Joseph & Stewart Alsop again regard the hydrogen bomb, stressing the complications to arise when the Russians inevitably would obtain the bomb, with the experts predicting about two more years for that eventuality to occur. They posit the question of who would then benefit most from the advent of the fusion bomb, with its terrible implications, its radioactive cloud potentially wiping out half of all life on a given continent and in the meantime having ill effects over time just from atmospheric testing, producing sterility and other untoward consequences.
They wonder whether the foreseeable future situation would be intolerable, and what diplomatic or other initiative could be attempted to avert it, whether world settlement, world disarmament, or world control of the new weapons would be the solution. They also wonder what would be needed if the U.S. chose the path which Prime Minister Winston Churchill had called the "peace of mutual terror", that is competing East-West hydrogen bombs, whether the society could exist under a perpetual condition of life-and-death alert. They find that no questions in human history had been harder to answer, and the answers available appeared ugly.
Marquis Childs tells of a friend in France stating that General Charles DeGaulle was destroying France, doing what the Communists sought to do, but succeeding. France had moved away from the concept of a unified Europe expressed in the Schuman Plan, the sharing of coal and steel resources, and the European army, with Robert Schuman now out of the new Cabinet formed by the new Premier, Rene Mayer.

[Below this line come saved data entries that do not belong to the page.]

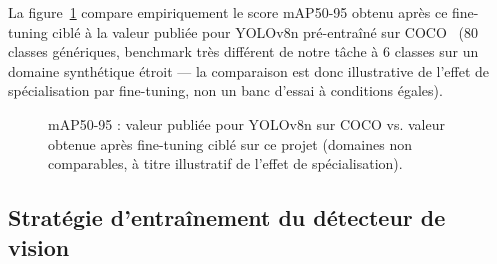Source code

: \documentclass[12pt,a4paper,titlepage]{article}
\begin{document}
La figure~\ref{fig:chart_map} compare empiriquement le score mAP50-95 obtenu après ce fine-tuning ciblé à la valeur publiée pour YOLOv8n pré-entraîné sur COCO~\cite{ultralytics_yolov8} (80 classes génériques, benchmark très différent de notre tâche à 6 classes sur un domaine synthétique étroit --- la comparaison est donc illustrative de l'effet de spécialisation par fine-tuning, non un banc d'essai à conditions égales).

\begin{figure}[H]
    \centering
    \caption{mAP50-95 : valeur publiée pour YOLOv8n sur COCO vs. valeur obtenue après fine-tuning ciblé sur ce projet (domaines non comparables, à titre illustratif de l'effet de spécialisation).}
    \label{fig:chart_map}
\end{figure}

\subsection{Stratégie d'entraînement du détecteur de vision}
\label{subsec:choix_vision_strategie}
\end{document}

The fact diminished the hope of a combined Western European defense structure, as without France and West Germany, it would have no strength. The ratification of the European army might not occur as a result of compromise in the formation of the new Cabinet, pushing to the foreground the Gaullists, with the traditional fears of an armed Germany.
The recent NATO foreign ministers council had also pared down the funding sought by NATO supreme commander, General Matthew Ridgway, the minimum he believed was necessary to provide for the European army, pushing military readiness for NATO out to 1956 or later, on the premise that containment had been so successful that the Russians would not risk starting a world war with aggression toward Western Europe. That strategy would be greeted with approval by the new Republican Congress, bent on cutting defense abnd foreign aid expenditures, but was contrary to the advice of outgoing Secretary of Defense Robert Lovett.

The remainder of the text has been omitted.